As Belt, you lead a project to improve your customer satisfaction,

you want to know whether your customers are satisfied with the company's product,

and therefore you wish to measure customer satisfaction.

You know that your organization has 40,000 customers,

how would you go about investigate if your customers are satisfied?

Well, you could try to ask every single customer the question,

are you satisfied with our product?

However, this will prove impractical, as it is simply too much work.

These 40,000 customers are all the customers that your organization sells to,

they are, therefore, the population that is of interest for

the question, are my customers satisfied?

To answer this question, you can select just a small group of,

say, 100 customers to ask this question, in statistics,

this small group is called a sample.

This sample is selected from the whole group of all customers,

called the population, and this is the topic of this video.

I will teach you the concepts of population and sample,

furthermore, I will show you how statisticians

use a sample to make statements about the population.

A population is a collection of all units of interest, that is,

in this example, all customers, and the sample is a subset of the population,

in this example, a selection of 100 customers.

On a more abstract level, we can look at it that the population

is a bunch of question marks, which are all the customers,

and we have no clue about their opinion on our product.

From these unknowns, we select some units,

some customers, these customers form our sample, and

each customer in the sample is one measurement represented by an X.

So, X1 for the 1st customer, X2 for the second customer in

the sample until we have 100 customers in our sample, X100.

Each customer in the sample we will ask the question,

are you satisfied with our product?

And their answer will be our data, you, as a researcher, will have to

select which units, or customers, you want to have in your sample,

and this should be done randomly to get a representative sample.

How to select representative samples is the topic of this video.

Let's go back to our 40,000 customers and a sample of 100.

Now you ask these 100 customers, are you satisfied with our product?

Imagine you find that 75 of the 100 customers is satisfied, that is, 75%.

Now, does this imply that we can conclude that 75% of our customers, that is,

30,000 customers in the population will also be satisfied with our product.

This is what statistics is all about, making claims about

a population based on the sample, and how precise are these claims?
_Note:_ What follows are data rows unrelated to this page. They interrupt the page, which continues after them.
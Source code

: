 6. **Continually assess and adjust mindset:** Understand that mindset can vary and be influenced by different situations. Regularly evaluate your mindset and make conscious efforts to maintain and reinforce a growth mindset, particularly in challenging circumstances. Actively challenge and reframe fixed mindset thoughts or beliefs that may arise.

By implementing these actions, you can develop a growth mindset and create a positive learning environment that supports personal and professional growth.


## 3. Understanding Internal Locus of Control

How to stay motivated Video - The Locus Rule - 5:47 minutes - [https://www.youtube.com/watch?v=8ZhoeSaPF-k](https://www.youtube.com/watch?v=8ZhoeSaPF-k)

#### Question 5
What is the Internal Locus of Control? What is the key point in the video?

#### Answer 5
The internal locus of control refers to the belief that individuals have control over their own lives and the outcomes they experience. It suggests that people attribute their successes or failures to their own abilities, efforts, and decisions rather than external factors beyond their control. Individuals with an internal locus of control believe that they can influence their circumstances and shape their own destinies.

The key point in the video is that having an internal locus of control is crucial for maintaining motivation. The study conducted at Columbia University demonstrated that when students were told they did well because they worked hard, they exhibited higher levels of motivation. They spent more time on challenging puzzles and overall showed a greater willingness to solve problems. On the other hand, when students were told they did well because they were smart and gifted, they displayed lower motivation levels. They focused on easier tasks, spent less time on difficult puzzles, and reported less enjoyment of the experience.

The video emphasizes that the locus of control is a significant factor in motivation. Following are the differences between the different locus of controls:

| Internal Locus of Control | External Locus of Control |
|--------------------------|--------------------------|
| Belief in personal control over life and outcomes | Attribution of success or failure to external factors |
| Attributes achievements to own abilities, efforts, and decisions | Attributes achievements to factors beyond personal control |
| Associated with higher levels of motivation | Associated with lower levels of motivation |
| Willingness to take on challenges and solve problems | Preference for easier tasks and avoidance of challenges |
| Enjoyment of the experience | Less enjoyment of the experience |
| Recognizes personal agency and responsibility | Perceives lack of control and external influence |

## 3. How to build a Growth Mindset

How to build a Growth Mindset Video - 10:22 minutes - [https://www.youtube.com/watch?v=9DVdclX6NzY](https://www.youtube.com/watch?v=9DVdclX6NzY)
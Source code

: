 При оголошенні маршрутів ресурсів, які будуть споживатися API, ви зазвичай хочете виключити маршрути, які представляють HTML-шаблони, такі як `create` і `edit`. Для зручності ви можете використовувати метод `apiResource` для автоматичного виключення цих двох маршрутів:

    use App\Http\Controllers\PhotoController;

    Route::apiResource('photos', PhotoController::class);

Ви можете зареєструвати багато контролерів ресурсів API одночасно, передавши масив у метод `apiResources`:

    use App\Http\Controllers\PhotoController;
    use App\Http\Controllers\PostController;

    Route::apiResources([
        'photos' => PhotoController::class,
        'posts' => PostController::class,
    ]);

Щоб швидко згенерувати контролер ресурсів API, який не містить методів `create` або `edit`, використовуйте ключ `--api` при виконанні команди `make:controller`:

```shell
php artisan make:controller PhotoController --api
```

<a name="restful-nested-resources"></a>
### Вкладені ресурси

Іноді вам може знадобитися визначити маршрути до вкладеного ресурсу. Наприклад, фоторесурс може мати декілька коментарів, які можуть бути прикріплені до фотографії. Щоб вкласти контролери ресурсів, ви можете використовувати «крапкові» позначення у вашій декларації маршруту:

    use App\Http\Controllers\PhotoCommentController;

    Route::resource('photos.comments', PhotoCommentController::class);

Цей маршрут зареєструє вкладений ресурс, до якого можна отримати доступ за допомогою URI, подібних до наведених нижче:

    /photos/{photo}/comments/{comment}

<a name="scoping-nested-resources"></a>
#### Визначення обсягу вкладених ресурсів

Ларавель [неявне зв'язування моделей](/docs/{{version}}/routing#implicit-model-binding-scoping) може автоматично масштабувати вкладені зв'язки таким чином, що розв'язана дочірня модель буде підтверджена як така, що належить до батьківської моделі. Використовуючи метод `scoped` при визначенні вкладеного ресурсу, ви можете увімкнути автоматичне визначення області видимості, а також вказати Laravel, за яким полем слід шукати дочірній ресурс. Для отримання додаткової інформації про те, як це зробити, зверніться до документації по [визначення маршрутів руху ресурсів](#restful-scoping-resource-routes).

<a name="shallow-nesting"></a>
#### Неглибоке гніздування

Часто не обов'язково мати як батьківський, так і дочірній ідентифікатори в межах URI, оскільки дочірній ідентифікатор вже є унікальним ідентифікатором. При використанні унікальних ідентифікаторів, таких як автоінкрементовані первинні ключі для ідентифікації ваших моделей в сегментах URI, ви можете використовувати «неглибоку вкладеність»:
That will depend, of course, on various aspects, and

one of them is the sample size, this will all be discussed in this video.

I will visualize these steps of making a claim about population using a diagram.

The population is represented by question marks, then we select our sample, and

then we collect data for each unit in a sample and analyze the sample data.

Finally, we use this analysis to make claims about the entire population.

Let's take a look at another example.

Remember that we were studying coffee beans and

you were interested in measuring the caffeine percentage in these beans.

We measured the caffeine percentage per batch,

what will be the population of coffee batches that I need to study?

Well, that will be the coffee batches produced this morning, this afternoon,

and during the night shift, but we would also have to include all batches

produced yesterday and tomorrow, so how will I describe the population?

The population would be all batches of coffee produced, and

to be produced, the batches of coffee that are selected to draw

conclusions about the population are called the sample.

Let's summarize, the population is all units of interest, all batches of coffee,

you select some of these batches to study, that's your sample.

You collect data on the units in your sample,

we can analyze this data using descriptive techniques, such as histogram,

the mean, and the standard deviation, for that, see the earlier videos.

However, in the end, we want to draw conclusions about all produced

coffee batches, the entire population, and

not just about the 40 batches of coffee that we studied in our sample.

So, we will use the sample distribution to estimate the population distribution and

we will use the sample statistics to estimate the population parameters,

but this is a topic for another video.

For now, you should remember a sample is a subset of the entire population,

and the sample is used to say something about the population.